Мы с Лаской двинулись дальше по коридору. Здание санатория было выстроено буквой «г», поэтому долгожданную перегородку в таинственное отделение мы увидели, лишь повернув за угол. В небольшом холле перед ней располагался, как и везде, медсестринский пост, а напротив – дверь в ординаторскую. Однако вместо медсестры за стойкой сидел пожилой врач и что-то писал в журнале.
При нашем появлении он прервал свое занятие и заинтересованно принялся нас разглядывать.
– Доброе утро! – очаровательно улыбнулась Ольга, но доктор остался равнодушен к ее чарам.
– Что вам угодно и как вы здесь оказались, молодые люди? – сурово вопросил он, поднимаясь из-за стола.
Препирательство с персоналом не входило в наши планы, поэтому я поспешил разъяснить ситуацию:
– Мы с телеканала «Доверие», профессор. Ищем натуру для съемок учебного фильма по заданию МЧС.
– Во-первых, я не профессор! Во-вторых, детский санаторий – не место для съемок всяких там шоу!..
– Извините, – я рассмотрел его бейдж, – Иван Сергеевич. Но мы действуем с разрешения вашего директора.
– Наш директор – не врач! – продолжал наступать на нас строгий доктор. – А здесь, между прочим, очень сложные пациенты – дети, страдающие аутизмом! Вы знаете, что это такое, молодой человек?
– Конечно. – Я решил все-таки сбить ему пыль с ушей. – Аутизм – это расстройство, возникающее вследствие нарушения развития мозга. Оно характеризуется отклонениями в социальном взаимодействии и общении, а также ограниченным, повторяющимся поведением. Указанные признаки, как правило, появляются в возрасте до трех лет.
– Браво, – кисло улыбнулся врач, – вы хорошо выучили определение из справочника.
– Вообще-то, я двенадцать лет проработал в практическом здравоохранении, – сообщил я небрежно. – Доктор honoris causa[18], к вашим услугам!

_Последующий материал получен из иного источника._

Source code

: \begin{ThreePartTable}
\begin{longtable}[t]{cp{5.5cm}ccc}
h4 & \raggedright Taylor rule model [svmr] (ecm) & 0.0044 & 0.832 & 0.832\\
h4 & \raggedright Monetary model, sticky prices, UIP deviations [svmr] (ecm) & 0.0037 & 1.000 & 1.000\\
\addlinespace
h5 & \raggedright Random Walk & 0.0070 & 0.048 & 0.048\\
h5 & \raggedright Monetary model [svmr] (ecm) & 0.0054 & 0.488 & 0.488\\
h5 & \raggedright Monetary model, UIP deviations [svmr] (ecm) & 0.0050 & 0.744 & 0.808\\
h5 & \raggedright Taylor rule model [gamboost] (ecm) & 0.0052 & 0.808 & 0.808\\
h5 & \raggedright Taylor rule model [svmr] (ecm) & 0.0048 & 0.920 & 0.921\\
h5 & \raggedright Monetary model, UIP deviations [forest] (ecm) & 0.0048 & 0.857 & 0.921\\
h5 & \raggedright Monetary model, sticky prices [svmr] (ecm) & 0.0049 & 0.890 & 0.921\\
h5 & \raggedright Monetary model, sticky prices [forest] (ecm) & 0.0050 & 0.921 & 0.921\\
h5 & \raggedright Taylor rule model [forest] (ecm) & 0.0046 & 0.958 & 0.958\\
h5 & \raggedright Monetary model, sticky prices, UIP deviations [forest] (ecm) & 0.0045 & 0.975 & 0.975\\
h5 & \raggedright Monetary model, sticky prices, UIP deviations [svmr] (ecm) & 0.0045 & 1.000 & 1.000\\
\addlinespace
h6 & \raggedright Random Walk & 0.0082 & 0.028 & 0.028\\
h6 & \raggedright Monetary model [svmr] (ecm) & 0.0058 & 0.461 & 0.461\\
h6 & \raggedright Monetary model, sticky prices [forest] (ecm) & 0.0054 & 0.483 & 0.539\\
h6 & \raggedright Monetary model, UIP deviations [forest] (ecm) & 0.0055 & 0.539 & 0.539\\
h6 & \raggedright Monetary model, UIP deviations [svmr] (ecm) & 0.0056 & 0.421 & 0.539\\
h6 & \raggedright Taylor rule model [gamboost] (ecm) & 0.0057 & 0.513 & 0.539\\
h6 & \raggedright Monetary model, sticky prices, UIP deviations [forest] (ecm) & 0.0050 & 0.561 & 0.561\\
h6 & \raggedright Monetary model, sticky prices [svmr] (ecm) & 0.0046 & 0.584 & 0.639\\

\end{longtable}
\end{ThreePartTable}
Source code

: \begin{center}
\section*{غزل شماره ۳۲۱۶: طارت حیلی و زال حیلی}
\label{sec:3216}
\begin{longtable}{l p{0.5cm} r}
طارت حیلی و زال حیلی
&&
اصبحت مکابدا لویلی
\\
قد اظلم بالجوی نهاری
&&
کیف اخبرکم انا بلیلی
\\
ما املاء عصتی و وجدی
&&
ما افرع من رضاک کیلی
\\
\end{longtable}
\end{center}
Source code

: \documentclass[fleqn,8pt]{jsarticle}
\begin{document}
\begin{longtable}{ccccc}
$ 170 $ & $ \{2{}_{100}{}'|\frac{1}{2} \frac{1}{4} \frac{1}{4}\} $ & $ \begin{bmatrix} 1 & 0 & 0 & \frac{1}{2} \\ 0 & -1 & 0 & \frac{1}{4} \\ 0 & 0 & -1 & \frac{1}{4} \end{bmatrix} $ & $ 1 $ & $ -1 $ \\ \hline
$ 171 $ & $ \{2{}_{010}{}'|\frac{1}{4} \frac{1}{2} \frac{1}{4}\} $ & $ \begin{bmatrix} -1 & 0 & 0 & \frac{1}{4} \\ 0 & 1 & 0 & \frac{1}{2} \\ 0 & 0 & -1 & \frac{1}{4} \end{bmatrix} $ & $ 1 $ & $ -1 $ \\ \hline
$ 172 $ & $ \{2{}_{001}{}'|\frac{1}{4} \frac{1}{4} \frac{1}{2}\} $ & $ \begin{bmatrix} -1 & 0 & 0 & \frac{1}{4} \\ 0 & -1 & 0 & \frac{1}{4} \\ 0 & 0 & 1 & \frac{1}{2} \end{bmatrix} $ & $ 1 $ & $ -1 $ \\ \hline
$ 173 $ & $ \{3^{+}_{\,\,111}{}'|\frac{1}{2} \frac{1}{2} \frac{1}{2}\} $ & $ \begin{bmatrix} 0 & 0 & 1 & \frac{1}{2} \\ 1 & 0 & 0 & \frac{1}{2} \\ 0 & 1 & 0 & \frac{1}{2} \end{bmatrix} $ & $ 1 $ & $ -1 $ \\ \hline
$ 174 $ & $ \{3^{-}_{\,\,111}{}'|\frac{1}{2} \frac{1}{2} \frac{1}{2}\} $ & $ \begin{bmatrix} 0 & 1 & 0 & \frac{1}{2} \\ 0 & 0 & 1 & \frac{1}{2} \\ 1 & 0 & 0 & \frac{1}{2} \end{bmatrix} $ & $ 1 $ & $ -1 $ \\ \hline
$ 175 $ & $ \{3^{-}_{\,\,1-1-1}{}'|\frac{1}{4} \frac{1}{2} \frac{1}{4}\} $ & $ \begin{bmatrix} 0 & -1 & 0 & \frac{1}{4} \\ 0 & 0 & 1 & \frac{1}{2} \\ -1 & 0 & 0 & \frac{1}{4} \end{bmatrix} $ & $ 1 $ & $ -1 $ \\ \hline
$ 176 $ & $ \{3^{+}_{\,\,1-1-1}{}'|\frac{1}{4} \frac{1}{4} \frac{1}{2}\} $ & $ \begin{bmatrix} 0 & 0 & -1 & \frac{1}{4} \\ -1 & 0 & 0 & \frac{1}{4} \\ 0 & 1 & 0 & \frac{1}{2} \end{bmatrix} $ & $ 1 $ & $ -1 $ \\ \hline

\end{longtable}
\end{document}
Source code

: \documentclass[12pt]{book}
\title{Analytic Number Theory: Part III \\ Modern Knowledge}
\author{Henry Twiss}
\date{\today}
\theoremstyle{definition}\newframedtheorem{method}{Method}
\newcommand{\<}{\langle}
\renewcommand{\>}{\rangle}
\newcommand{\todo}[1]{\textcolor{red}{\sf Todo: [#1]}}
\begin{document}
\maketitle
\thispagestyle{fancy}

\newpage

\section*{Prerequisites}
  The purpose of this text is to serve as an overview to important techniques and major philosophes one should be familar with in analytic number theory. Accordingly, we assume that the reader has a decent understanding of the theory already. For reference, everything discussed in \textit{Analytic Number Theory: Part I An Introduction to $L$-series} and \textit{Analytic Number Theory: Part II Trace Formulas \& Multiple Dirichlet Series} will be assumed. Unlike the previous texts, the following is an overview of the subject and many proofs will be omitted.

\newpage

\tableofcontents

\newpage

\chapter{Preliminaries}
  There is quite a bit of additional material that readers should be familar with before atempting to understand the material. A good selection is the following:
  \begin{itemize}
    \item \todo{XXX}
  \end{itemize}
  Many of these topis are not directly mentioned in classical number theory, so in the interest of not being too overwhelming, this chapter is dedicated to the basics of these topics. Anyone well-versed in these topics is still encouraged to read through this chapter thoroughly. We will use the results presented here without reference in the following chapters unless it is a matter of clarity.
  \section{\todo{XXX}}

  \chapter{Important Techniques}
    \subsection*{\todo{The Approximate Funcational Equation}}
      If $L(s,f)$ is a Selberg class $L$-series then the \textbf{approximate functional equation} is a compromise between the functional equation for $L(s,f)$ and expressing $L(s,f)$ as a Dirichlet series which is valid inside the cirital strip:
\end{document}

У старого брюзги буквально вытянулась физиономия, но он все же нашел в себе силы возразить еще раз:
– Тогда вы тем более должны понять, что любое внешнее вторжение в устоявшийся распорядок их существования чревато нервным срывом.
– Мы не собираемся их волновать, коллега, – продолжил я свои увещевания, краем глаза заметив, что Ласка, отвернувшись, говорит что-то в усик микрофона, который она успела нацепить вместе с наушниками.
Я понял, что Белогор оповещен о том, что мы нашли секретное отделение, где содержались похищенные дети, и теперь остальное представлялось мне несложным делом. Нейтрализовать полусонного охранника на стуле и въедливого доктора – ерунда. Даже если внутри есть еще парочка дуболомов (что вряд ли, ведь не тюрьма же в самом деле!), то и они не станут какой-то особой проблемой.
– Сейчас сюда подойдет сам директор, – миролюбиво сказал я врачу, – и все окончательно разрешится.
Не прошло и пяти минут, как в холл прибыла вся теплая компания. Господин Энгельс, правда, выглядел неважно. С него градом катился пот, директор то и дело озирался с выражением, будто не мог понять, что он здесь делает. Белогор теперь постоянно держал Энгельса под локоть – похоже, ему очень трудно было сохранять раппорт достаточной глубины. Ракитин, правда, вел свою игру безукоризненно, то и дело оправляя китель и бросая по сторонам сурово-внимательные взгляды.